Com algum receio o Jason respondeu que sim…
- Eu sei onde está o avião, o meu marido ia nos
levar no dia da grande guerra, mas não viveu para fazê-lo. E assim permaneceu
escondido até recentemente ambas as Tribos saberem da sua existência e de estar
apto a viajar. A tua mulher levaram-na a duas semanas, descobriram que ele era
médica e puseram-na a tratar de soldados feridos.
- Onde é que ela está?
Um velho dos seus setenta anos levantou-se e
aproximou-se dele…
- Eu levo-te até ela. Mas prepara-te para
enfrentares fogo.
- Tenho 25 andares para descer, não posso ir a
passo de caracol, desenha-me um mapa porque o tempo escapasse.

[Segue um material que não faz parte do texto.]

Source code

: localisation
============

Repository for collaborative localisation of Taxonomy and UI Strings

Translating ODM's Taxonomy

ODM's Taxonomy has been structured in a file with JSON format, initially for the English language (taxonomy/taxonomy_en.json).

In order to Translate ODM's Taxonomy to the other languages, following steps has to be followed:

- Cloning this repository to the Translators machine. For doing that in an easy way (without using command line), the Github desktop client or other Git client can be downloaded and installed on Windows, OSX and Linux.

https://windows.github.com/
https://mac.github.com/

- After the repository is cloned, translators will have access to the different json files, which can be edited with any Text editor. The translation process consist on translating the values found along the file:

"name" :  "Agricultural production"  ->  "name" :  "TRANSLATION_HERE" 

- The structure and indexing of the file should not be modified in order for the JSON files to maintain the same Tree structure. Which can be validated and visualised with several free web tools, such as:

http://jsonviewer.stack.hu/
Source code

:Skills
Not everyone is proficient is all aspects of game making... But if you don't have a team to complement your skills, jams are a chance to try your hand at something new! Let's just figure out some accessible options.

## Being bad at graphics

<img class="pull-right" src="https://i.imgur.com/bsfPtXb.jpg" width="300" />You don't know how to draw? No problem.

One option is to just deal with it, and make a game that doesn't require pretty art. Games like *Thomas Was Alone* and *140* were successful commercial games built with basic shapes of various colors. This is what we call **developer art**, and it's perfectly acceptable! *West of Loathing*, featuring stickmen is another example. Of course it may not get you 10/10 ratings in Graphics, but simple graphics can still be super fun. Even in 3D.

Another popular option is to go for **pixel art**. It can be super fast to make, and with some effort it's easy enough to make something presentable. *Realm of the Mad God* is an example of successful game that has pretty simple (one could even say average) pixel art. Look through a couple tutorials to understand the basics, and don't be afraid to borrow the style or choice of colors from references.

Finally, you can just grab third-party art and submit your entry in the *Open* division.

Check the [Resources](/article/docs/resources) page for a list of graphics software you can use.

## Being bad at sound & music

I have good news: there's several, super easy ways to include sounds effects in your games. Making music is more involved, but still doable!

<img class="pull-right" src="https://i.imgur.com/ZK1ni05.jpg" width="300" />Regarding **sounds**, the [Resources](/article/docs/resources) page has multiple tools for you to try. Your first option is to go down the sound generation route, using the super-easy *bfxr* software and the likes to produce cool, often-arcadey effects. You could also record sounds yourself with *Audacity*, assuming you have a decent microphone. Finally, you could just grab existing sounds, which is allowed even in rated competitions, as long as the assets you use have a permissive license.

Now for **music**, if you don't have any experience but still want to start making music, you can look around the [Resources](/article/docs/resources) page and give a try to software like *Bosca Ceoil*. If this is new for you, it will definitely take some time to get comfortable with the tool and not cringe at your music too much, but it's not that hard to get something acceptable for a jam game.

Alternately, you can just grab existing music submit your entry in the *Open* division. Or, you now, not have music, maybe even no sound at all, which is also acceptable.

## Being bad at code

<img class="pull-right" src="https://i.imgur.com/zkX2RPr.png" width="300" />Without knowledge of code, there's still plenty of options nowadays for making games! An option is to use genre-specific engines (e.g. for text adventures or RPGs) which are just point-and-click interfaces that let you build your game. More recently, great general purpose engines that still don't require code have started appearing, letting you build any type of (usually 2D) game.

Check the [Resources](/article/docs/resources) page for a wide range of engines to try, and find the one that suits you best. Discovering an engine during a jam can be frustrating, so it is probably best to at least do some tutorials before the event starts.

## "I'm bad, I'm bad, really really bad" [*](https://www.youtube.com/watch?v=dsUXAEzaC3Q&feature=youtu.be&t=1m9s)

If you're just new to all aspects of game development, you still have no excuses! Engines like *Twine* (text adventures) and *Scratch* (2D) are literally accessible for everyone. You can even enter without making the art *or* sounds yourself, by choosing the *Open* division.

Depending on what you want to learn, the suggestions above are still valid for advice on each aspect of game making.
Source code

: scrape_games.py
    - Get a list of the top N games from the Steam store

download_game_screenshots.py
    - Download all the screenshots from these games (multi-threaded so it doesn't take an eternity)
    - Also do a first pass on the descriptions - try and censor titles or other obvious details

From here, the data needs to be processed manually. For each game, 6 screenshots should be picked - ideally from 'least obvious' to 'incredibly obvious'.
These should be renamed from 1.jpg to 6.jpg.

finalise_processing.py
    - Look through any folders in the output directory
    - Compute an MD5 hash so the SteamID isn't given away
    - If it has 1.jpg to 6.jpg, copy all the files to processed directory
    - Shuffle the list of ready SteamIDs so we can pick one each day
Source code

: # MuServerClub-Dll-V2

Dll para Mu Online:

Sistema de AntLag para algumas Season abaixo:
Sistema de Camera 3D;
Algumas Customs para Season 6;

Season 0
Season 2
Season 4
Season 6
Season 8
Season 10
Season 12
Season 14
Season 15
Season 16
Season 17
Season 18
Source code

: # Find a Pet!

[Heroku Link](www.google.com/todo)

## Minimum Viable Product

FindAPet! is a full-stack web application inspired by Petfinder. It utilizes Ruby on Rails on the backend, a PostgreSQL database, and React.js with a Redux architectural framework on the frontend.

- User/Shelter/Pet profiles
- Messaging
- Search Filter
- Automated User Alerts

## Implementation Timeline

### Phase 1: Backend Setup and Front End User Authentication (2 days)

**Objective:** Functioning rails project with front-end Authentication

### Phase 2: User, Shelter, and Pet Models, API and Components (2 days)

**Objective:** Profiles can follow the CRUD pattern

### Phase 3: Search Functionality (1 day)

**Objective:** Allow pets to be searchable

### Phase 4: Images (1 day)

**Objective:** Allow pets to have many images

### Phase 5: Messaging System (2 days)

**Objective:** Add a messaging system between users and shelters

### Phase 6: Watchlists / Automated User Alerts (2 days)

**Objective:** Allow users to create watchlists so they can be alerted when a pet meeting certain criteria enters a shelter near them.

Assim o fez, desenhou o trajeto até à base da Tribo
e a morada do armazém onde estava o avião…
- Estamos a confiar-te a nossa última esperança…
- Formem fileiras de dez pessoas e sigam até ao
armazém, são duas quadras, mantenham-se escondidos caso soldados das Tribos
apareçam, fica com este revólver, é melhor que nada. Se eu não aparecer até o
por do sol… Regressem à torre e… cuidem bem da minha filha.
- Não te preocupes Jason!
Desci as escadas em corrida, seguido pelo Gray.
Entramos rapidamente no Jipe e seguimos a estrada que o velhote indicara.
Sentia o som da batalha muito perto, alguns tiros começaram a cruzar o jipe.
Atiradores tentavam abater-me.
Um tiro atingiu a roda do Jipe fazendo-o capotar na
estrada. O Gray saltou antes que o carro embatesse contra o asfalto. Eu não fui
tão rápido, senti algo perfurar a minha perna esquerda no impacto.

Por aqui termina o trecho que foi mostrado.